## EXERCISE BRIEF
Reproduce all entries verbatim, with nothing added or dropped.

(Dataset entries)

###

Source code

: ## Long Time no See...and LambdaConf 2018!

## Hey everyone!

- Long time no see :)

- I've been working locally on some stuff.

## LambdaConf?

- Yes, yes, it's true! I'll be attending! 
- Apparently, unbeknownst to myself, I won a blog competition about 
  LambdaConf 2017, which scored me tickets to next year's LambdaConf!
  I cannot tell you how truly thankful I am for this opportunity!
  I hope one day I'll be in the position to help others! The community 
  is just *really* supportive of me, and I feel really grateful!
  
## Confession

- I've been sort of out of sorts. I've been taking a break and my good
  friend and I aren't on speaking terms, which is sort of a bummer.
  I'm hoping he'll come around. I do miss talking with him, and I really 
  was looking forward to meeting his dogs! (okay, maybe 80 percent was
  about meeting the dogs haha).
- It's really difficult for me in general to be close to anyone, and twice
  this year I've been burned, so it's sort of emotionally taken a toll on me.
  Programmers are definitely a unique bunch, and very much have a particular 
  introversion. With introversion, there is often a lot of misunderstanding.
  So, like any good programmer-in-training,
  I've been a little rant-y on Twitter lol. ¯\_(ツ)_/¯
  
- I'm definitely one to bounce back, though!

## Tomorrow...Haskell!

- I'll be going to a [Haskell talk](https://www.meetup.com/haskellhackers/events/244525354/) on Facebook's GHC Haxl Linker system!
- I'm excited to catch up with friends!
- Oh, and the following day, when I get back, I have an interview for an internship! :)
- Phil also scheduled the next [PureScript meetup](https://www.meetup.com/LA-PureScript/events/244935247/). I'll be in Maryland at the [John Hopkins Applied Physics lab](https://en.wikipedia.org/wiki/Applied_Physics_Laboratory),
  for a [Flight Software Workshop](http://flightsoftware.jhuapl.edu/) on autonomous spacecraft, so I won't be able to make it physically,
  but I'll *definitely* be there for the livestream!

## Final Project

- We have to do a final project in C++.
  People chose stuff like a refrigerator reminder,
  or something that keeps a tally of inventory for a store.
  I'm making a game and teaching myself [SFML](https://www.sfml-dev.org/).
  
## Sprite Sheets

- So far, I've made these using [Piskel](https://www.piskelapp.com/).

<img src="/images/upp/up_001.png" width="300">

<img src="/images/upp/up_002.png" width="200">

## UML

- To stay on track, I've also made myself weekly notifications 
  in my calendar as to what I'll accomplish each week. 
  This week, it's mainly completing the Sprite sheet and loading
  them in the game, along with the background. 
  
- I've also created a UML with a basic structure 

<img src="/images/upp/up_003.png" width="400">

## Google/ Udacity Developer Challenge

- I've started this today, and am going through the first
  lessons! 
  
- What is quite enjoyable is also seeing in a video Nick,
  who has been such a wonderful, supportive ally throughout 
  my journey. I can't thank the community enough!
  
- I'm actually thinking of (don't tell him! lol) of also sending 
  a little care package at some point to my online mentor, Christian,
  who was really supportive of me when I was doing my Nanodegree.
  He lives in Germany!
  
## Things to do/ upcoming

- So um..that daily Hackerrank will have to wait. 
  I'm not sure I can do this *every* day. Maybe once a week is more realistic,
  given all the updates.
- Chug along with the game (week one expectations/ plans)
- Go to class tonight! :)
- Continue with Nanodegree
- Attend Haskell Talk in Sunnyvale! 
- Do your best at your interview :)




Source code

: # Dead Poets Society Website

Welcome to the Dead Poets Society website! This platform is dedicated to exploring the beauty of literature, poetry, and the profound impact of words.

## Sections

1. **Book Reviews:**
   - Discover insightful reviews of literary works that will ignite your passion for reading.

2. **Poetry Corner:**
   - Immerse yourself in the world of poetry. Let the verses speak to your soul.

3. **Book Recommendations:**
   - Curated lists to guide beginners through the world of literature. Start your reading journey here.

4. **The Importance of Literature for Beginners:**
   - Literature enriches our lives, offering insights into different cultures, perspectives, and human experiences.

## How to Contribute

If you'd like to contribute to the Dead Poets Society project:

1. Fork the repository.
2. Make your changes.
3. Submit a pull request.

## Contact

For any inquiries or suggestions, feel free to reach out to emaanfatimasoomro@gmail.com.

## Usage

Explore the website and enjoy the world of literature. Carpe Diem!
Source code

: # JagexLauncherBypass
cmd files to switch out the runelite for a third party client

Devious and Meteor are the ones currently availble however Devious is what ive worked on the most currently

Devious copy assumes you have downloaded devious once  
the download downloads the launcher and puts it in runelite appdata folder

###

## RESPONSE
Source code

: ## Long Time no See...and LambdaConf 2018!

## Hey everyone!

- Long time no see :)

- I've been working locally on some stuff.

## LambdaConf?

- Yes, yes, it's true! I'll be attending! 
- Apparently, unbeknownst to myself, I won a blog competition about 
  LambdaConf 2017, which scored me tickets to next year's LambdaConf!
  I cannot tell you how truly thankful I am for this opportunity!
  I hope one day I'll be in the position to help others! The community 
  is just *really* supportive of me, and I feel really grateful!
  
## Confession

- I've been sort of out of sorts. I've been taking a break and my good
  friend and I aren't on speaking terms, which is sort of a bummer.
  I'm hoping he'll come around. I do miss talking with him, and I really 
  was looking forward to meeting his dogs! (okay, maybe 80 percent was
  about meeting the dogs haha).
- It's really difficult for me in general to be close to anyone, and twice
  this year I've been burned, so it's sort of emotionally taken a toll on me.
  Programmers are definitely a unique bunch, and very much have a particular 
  introversion. With introversion, there is often a lot of misunderstanding.
  So, like any good programmer-in-training,
  I've been a little rant-y on Twitter lol. ¯\_(ツ)_/¯
  
- I'm definitely one to bounce back, though!

## Tomorrow...Haskell!

- I'll be going to a [Haskell talk](https://www.meetup.com/haskellhackers/events/244525354/) on Facebook's GHC Haxl Linker system!
- I'm excited to catch up with friends!
- Oh, and the following day, when I get back, I have an interview for an internship! :)
- Phil also scheduled the next [PureScript meetup](https://www.meetup.com/LA-PureScript/events/244935247/). I'll be in Maryland at the [John Hopkins Applied Physics lab](https://en.wikipedia.org/wiki/Applied_Physics_Laboratory),
  for a [Flight Software Workshop](http://flightsoftware.jhuapl.edu/) on autonomous spacecraft, so I won't be able to make it physically,
  but I'll *definitely* be there for the livestream!

## Final Project

- We have to do a final project in C++.
  People chose stuff like a refrigerator reminder,
  or something that keeps a tally of inventory for a store.
  I'm making a game and teaching myself [SFML](https://www.sfml-dev.org/).
  
## Sprite Sheets

- So far, I've made these using [Piskel](https://www.piskelapp.com/).

<img src="/images/upp/up_001.png" width="300">

<img src="/images/upp/up_002.png" width="200">

## UML

- To stay on track, I've also made myself weekly notifications 
  in my calendar as to what I'll accomplish each week. 
  This week, it's mainly completing the Sprite sheet and loading
  them in the game, along with the background. 
  
- I've also created a UML with a basic structure 

<img src="/images/upp/up_003.png" width="400">

## Google/ Udacity Developer Challenge

- I've started this today, and am going through the first
  lessons! 
  
- What is quite enjoyable is also seeing in a video Nick,
  who has been such a wonderful, supportive ally throughout 
  my journey. I can't thank the community enough!
  
- I'm actually thinking of (don't tell him! lol) of also sending 
  a little care package at some point to my online mentor, Christian,
  who was really supportive of me when I was doing my Nanodegree.
  He lives in Germany!
  
## Things to do/ upcoming

- So um..that daily Hackerrank will have to wait. 
  I'm not sure I can do this *every* day. Maybe once a week is more realistic,
  given all the updates.
- Chug along with the game (week one expectations/ plans)
- Go to class tonight! :)
- Continue with Nanodegree
- Attend Haskell Talk in Sunnyvale! 
- Do your best at your interview :)




Source code

: # Dead Poets Society Website

Welcome to the Dead Poets Society website! This platform is dedicated to exploring the beauty of literature, poetry, and the profound impact of words.

## Sections

1. **Book Reviews:**
   - Discover insightful reviews of literary works that will ignite your passion for reading.

2. **Poetry Corner:**
   - Immerse yourself in the world of poetry. Let the verses speak to your soul.

3. **Book Recommendations:**
   - Curated lists to guide beginners through the world of literature. Start your reading journey here.

4. **The Importance of Literature for Beginners:**
   - Literature enriches our lives, offering insights into different cultures, perspectives, and human experiences.

## How to Contribute

If you'd like to contribute to the Dead Poets Society project:

1. Fork the repository.
2. Make your changes.
3. Submit a pull request.

## Contact

For any inquiries or suggestions, feel free to reach out to emaanfatimasoomro@gmail.com.

## Usage

Explore the website and enjoy the world of literature. Carpe Diem!
Source code

: # JagexLauncherBypass
cmd files to switch out the runelite for a third party client

Devious and Meteor are the ones currently availble however Devious is what ive worked on the most currently

Devious copy assumes you have downloaded devious once  
the download downloads the launcher and puts it in runelite appdata folder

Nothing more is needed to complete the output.